How Can Supply Chain Management Contribute to Sustainability?

Updated: Sep 23

I remember early in my career, sustainability was still done more for public relations than for core business goals. Business leaders often thought environmental initiatives and profits were trade-offs. The case has now been strongly made that reducing environmental footprint is aligned with business success. Operational efficiency can reduce energy usage and other resources that in turn reduce cost and adds to profits. My post “Why Supply Chain Management is Better than Marketing?” highlights the direct impact cost reduction has on business profits. Consumers are also increasingly expecting sustainability as part of a business's area of responsibility.

3 R's of Waste Management

Like the general public, businesses can use the Three R’s of waste management (reduce, reuse and recycle) to achieve more sustainable operations. The choice of actions should follow the order of reduce, reuse, and recycle respectively as the costs and the negative environmental impact increases with each R option.

Circular Economy

Even with green initiatives, traditional supply chains will not achieve true sustainability. If you refer to my first post, the traditional supply chain is linear. Production begins with raw materials acquired by mining or agriculture and end products eventually end up as waste in landfills. Improving on this supply model can not fully offset the environmental impact on the whole society as the economy grows.

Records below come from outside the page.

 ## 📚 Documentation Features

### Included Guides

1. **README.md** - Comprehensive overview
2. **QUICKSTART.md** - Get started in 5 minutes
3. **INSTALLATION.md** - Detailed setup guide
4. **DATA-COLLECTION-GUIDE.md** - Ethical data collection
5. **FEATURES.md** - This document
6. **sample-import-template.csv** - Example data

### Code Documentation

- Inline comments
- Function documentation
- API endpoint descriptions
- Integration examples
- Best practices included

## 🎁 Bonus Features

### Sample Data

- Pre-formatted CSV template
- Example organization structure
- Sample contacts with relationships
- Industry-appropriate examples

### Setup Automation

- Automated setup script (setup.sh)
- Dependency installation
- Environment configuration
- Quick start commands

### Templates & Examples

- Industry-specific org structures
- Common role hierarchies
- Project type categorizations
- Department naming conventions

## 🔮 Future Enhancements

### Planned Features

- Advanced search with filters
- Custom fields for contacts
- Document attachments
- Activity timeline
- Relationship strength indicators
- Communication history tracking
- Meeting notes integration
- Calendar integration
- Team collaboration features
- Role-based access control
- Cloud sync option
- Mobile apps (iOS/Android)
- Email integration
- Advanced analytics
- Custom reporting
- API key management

The next step in the sustainability movement is creating a circular economy that transforms the fundamental way how supply chains operate. The premise of the circular economy would be mirrored by a circular supply chain.

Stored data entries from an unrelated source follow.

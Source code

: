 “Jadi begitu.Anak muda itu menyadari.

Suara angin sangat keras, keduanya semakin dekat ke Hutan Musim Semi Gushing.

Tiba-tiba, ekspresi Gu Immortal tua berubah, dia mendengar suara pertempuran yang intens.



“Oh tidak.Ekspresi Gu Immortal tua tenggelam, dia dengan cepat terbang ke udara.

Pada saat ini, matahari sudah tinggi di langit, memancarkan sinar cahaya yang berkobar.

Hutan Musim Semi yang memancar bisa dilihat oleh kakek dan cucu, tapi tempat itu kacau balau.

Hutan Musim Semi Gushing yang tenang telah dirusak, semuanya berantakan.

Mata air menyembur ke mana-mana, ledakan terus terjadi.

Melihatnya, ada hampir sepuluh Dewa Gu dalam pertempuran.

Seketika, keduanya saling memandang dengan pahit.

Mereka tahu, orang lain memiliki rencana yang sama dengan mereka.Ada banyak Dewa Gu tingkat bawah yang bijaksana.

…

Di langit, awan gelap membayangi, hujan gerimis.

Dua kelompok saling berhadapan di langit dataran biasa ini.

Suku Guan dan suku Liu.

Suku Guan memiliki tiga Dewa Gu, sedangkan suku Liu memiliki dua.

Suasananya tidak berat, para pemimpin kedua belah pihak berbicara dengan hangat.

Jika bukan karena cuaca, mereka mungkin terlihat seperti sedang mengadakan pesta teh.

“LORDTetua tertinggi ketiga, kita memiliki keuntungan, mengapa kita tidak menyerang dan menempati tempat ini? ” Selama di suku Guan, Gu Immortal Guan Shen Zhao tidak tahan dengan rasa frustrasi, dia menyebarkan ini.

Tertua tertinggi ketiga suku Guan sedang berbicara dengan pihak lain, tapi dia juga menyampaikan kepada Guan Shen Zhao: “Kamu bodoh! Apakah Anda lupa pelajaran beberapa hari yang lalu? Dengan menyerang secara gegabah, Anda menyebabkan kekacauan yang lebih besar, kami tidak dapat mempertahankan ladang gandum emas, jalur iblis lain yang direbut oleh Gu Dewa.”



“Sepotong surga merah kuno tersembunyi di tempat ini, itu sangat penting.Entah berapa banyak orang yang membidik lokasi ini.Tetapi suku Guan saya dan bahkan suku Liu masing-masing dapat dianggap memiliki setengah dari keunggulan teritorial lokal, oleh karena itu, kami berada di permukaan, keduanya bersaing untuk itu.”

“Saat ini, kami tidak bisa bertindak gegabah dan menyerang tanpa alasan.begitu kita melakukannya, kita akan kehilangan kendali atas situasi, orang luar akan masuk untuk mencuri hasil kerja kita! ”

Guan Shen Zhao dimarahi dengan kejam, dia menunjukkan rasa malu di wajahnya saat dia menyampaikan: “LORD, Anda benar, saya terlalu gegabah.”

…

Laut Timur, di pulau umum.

The circular economy begins with decoupling raw resources with economic growth. This is partly done by increasing the use of recycled materials at the product design level and supplemented with improving manufacturing methods that reduce the use of energy and materials.

The graphic below shows three streams that relieve pressure on demand for materials. The first is to reduce new product requirements through reusing, repairing, and re-making products. (green counterclockwise path inside the main circle). The other methods are shown in the bottom two streams: take-back of goods and materials and recycling (green and orange counterclockwise paths inside the circle). All three of these streams are facilitated by reverse logistics.

Reverse Logistics is an area of logistics that has been severely underdeveloped in the past and causes significant inefficiencies. Improving this area of logistics will be essential for the success of the circular model. The end state of the circular economy would have minimal extracted resources and waste represented by the two horizontal straight red lines below.